The French-American Foundation is the principal non-governmental organization linking France and the United States at leadership levels and across the full range of the French-American relationship.
The purpose of the French-American Foundation is to strengthen the French-American relationship as a vital component of the trans-Atlantic partnership.
This mission is accomplished through a variety of initiatives that include multi-year policy programs, conferences on issues of French-American interest, and leadership and professional exchanges of decision-makers from France and the United States.
Founded in 1976, the Foundation is an operating organization that relies on outside financial support to carry out its mission and does not provide grants. It is an independent, non-partisan, non-profit organization with 501(c)(3) tax-exempt status.
Source: The French-American Foundation at http://www.frenchamerican.org/
Gary Lavergne Represents American Higher Education During French-American Foundation Series of Meetings in Paris
On April 14, 2008, the French Ministry of Higher Education, hosted a conference exploring equity and access to France’s premier colleges and universities.
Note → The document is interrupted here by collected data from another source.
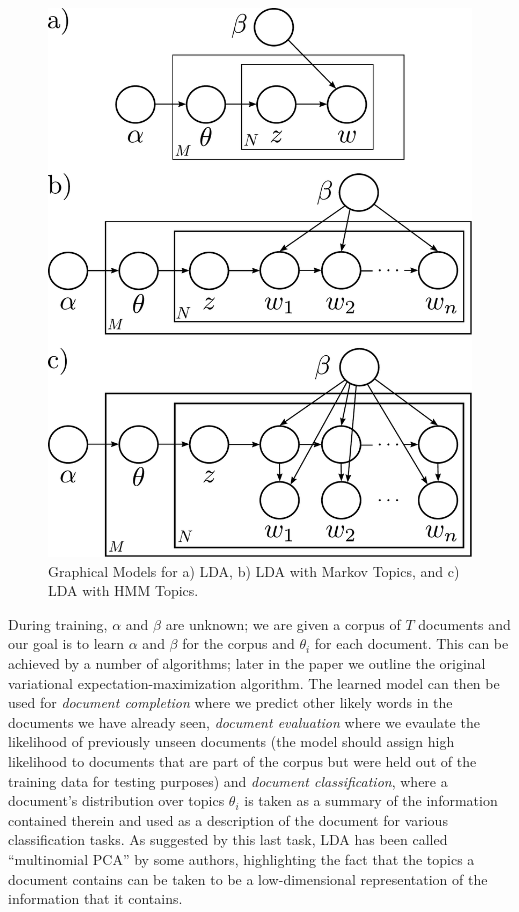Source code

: \documentclass[letterpaper]{article}
\begin{document}
\begin{figure}[h!]
\begin{centering}
    \includegraphics[width=\columnwidth]{./lda_plate_all.pdf}
\par\end{centering}
\caption{Graphical Models for a) LDA, b) LDA with Markov Topics, and c) LDA with HMM Topics.\label{fig:graphical-models}}
\end{figure}

During training, $\alpha$ and $\beta$ are unknown; we are given a corpus of $T$ documents and our goal is to learn $\alpha$ and $\beta$ for the corpus and $\theta_i$ for each document. This can be achieved by a number of algorithms; later in the paper we outline the original variational expectation-maximization algorithm. The learned model can then be used for \textit{document completion} where we predict other likely words in the documents we have already seen, \textit{document evaluation} where we evaulate the likelihood of previously unseen documents (the model should assign high likelihood to documents that are part of the corpus but were held out of the training data for testing purposes) and \textit{document classification}, where a document's distribution over topics $\theta_i$ is taken as a summary of the information contained therein and used as a description of the document for various classification tasks. As suggested by this last task, LDA has been called ``multinomial PCA'' by some authors, highlighting the fact that the topics a document contains can be taken to be a low-dimensional representation of the information that it contains.
\end{document}
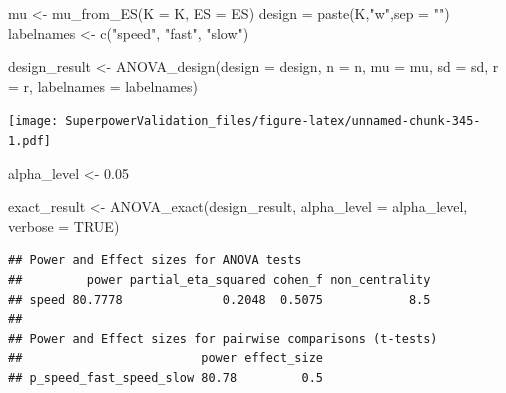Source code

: \documentclass[
]{book}
\newenvironment{Shaded}{\begin{snugshade}}{\end{snugshade}}
\newcommand{\AttributeTok}[1]{\textcolor[rgb]{0.77,0.63,0.00}{#1}}
\newcommand{\ConstantTok}[1]{\textcolor[rgb]{0.00,0.00,0.00}{#1}}
\newcommand{\FloatTok}[1]{\textcolor[rgb]{0.00,0.00,0.81}{#1}}
\newcommand{\FunctionTok}[1]{\textcolor[rgb]{0.00,0.00,0.00}{#1}}
\newcommand{\NormalTok}[1]{#1}
\newcommand{\OtherTok}[1]{\textcolor[rgb]{0.56,0.35,0.01}{#1}}
\newcommand{\SpecialCharTok}[1]{\textcolor[rgb]{0.00,0.00,0.00}{#1}}
\newcommand{\StringTok}[1]{\textcolor[rgb]{0.31,0.60,0.02}{#1}}
\begin{document}
\begin{Shaded}
\begin{Highlighting}[]
\NormalTok{mu }\OtherTok{\textless{}{-}} \FunctionTok{mu\_from\_ES}\NormalTok{(}\AttributeTok{K =}\NormalTok{ K, }\AttributeTok{ES =}\NormalTok{ ES)}
\NormalTok{design }\OtherTok{=} \FunctionTok{paste}\NormalTok{(K,}\StringTok{"w"}\NormalTok{,}\AttributeTok{sep =} \StringTok{""}\NormalTok{)}
\NormalTok{labelnames }\OtherTok{\textless{}{-}} \FunctionTok{c}\NormalTok{(}\StringTok{"speed"}\NormalTok{, }\StringTok{"fast"}\NormalTok{, }\StringTok{"slow"}\NormalTok{)}

\NormalTok{design\_result }\OtherTok{\textless{}{-}} \FunctionTok{ANOVA\_design}\NormalTok{(}\AttributeTok{design =}\NormalTok{ design,}
                   \AttributeTok{n =}\NormalTok{ n, }
                   \AttributeTok{mu =}\NormalTok{ mu, }
                   \AttributeTok{sd =}\NormalTok{ sd, }
                   \AttributeTok{r =}\NormalTok{ r, }
                   \AttributeTok{labelnames =}\NormalTok{ labelnames)}
\end{Highlighting}
\end{Shaded}

\texttt{[image: SuperpowerValidation\_files/figure-latex/unnamed-chunk-345-1.pdf]}

\begin{Shaded}
\begin{Highlighting}[]
\NormalTok{alpha\_level }\OtherTok{\textless{}{-}} \FloatTok{0.05}

\NormalTok{exact\_result }\OtherTok{\textless{}{-}} \FunctionTok{ANOVA\_exact}\NormalTok{(design\_result,}
                            \AttributeTok{alpha\_level =}\NormalTok{ alpha\_level,}
                            \AttributeTok{verbose =} \ConstantTok{TRUE}\NormalTok{)}
\end{Highlighting}
\end{Shaded}

\begin{verbatim}
## Power and Effect sizes for ANOVA tests
##         power partial_eta_squared cohen_f non_centrality
## speed 80.7778              0.2048  0.5075            8.5
## 
## Power and Effect sizes for pairwise comparisons (t-tests)
##                         power effect_size
## p_speed_fast_speed_slow 80.78         0.5
\end{verbatim}

\begin{Shaded}
\end{Shaded}
\end{document}
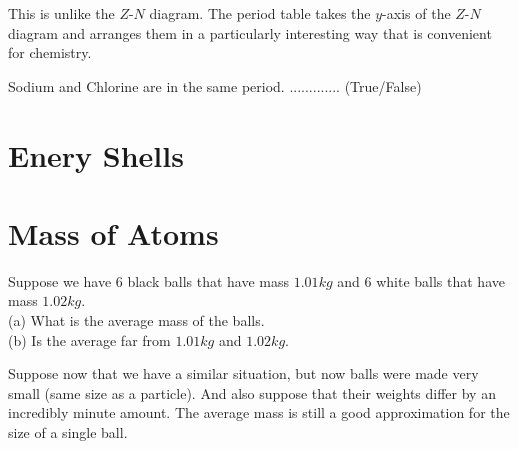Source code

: 
This is unlike the $Z$-$N$ diagram. The period table takes 
the $y$-axis of the $Z$-$N$ diagram and arranges them in a particularly interesting 
way that is convenient for chemistry. 








\frmrule 

\begin{example}
Sodium and Chlorine are in the same period. ............. (True/False)
\end{example}



\section{Enery Shells}





\section{Mass of Atoms}


\begin{example}
Suppose we have 6 black balls that have mass $1.01kg$ and 6 white balls that have mass $1.02kg$. \\
(a) What is the average mass of the balls. \\
(b) Is the average far from $1.01kg$ and $1.02kg$. 
\end{example}

\frmrule


Suppose now that we have a similar situation, but now balls were made very small (same size as a particle). 
And also suppose that their weights differ by an incredibly minute amount. 
The average mass is still a good approximation for the size of a single ball. 

\frmrule



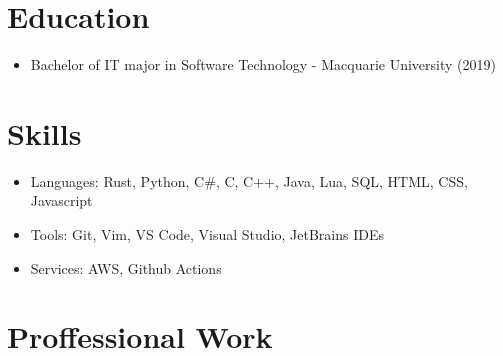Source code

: \documentclass[line, resMargin, a4paper]{res}
\begin{document}
\address{
    \href{https://github.com/rukai}{github.com/rukai}\\
    Ph: +61 449 123 093\\
    Email: rubickent@gmail.com
}

\begin{resume}
    \section{Education}
    \begin{itemize}
        \item Bachelor of IT major in Software Technology - Macquarie University (2019)
    \end{itemize}

    \section{Skills}
    \begin{itemize}
        \item Languages: Rust, Python, C\#, C, C++, Java, Lua, SQL, HTML, CSS, Javascript
        \item Tools: Git, Vim, VS Code, Visual Studio, JetBrains IDEs
        \item Services: AWS, Github Actions
    \end{itemize}

    \section{Proffessional Work}


\end{resume}
\end{document}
Two American researchers, Saul Geiser of the University of California-Berkeley, and Gary Lavergne from the University of Texas, met with leading French scholars to compare plans for increasing the college-going rates of traditionally under-represented populations. Other participants included members of the President Nicolas Sárközy’s senior staff from the Elysée Palace, Prime Minister François Fillon’s senior staff from Matignon, as well as senior policy staff from the Ministry of Higher Education and Research and from the Ministry of Education.
On April 15, 2008, Patrice Corre, the principal of Lycée Henri IV (widely considered the most prestigious high school in France), Ioanna Kohler, the Program Director of the French-American Foundation housed at New York University, and Daniel Sabbagh, a Senior Research Fellow of Sciences Po, hosted a roundtable discussion on the literature on college-going rates and social mobility. The audience for this event include French high school principals, administrators of the "grandes écoles," teachers, and graduate students.
The issues raised in these meetings are as old as education itself: how can public education facilitate the success of first-generation entering college students from poor and minority families?